● **What to produce**: Copy each line in the data that includes the word "Must".

● **Record set**:
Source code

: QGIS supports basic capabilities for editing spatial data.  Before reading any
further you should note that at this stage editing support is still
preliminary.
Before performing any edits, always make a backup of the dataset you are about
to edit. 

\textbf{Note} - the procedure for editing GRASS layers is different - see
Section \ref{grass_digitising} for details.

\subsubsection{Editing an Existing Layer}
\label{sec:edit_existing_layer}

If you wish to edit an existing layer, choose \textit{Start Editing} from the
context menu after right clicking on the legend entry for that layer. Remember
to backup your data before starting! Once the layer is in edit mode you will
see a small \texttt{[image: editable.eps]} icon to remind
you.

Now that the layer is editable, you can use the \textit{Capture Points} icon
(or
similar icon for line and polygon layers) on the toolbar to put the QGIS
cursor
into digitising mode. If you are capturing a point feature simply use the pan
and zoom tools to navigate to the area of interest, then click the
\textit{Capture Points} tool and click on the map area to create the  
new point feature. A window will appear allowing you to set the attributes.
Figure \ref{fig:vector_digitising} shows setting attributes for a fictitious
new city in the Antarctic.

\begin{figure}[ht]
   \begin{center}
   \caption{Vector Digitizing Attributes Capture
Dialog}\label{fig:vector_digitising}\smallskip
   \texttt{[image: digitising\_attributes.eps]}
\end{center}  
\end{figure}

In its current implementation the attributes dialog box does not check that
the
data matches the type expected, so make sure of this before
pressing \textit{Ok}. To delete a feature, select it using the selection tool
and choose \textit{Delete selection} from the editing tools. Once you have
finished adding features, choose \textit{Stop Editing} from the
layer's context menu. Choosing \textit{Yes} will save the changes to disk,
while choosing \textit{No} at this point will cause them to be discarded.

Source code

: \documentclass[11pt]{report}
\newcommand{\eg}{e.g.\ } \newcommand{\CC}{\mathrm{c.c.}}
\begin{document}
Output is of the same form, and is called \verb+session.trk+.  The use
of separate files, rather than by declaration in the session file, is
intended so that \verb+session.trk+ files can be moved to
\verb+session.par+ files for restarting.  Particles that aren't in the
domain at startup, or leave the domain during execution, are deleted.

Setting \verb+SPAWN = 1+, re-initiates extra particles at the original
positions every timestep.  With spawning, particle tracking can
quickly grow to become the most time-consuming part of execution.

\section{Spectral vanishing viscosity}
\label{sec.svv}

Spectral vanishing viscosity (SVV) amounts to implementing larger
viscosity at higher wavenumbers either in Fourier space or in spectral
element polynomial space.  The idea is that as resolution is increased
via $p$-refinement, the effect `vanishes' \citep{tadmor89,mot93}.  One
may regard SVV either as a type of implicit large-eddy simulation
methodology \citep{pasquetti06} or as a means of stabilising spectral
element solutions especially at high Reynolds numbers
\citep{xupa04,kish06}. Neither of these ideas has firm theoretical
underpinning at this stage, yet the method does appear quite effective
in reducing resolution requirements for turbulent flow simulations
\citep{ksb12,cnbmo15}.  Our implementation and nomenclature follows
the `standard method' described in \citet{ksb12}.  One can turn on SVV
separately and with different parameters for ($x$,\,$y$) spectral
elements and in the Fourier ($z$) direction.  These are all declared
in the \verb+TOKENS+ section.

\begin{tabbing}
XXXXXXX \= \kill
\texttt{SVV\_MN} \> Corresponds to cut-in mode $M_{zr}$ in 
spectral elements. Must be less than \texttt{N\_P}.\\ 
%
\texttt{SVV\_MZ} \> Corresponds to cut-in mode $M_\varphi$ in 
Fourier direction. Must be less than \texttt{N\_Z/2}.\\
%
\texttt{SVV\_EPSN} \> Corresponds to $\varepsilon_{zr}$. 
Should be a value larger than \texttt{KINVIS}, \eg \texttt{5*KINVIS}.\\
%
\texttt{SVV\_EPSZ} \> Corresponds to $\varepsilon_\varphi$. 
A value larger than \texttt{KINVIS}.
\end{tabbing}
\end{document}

● **Answer section**:
spectral elements. Must be less than \texttt{N\_P}.\\ 
Fourier direction. Must be less than \texttt{N\_Z/2}.\\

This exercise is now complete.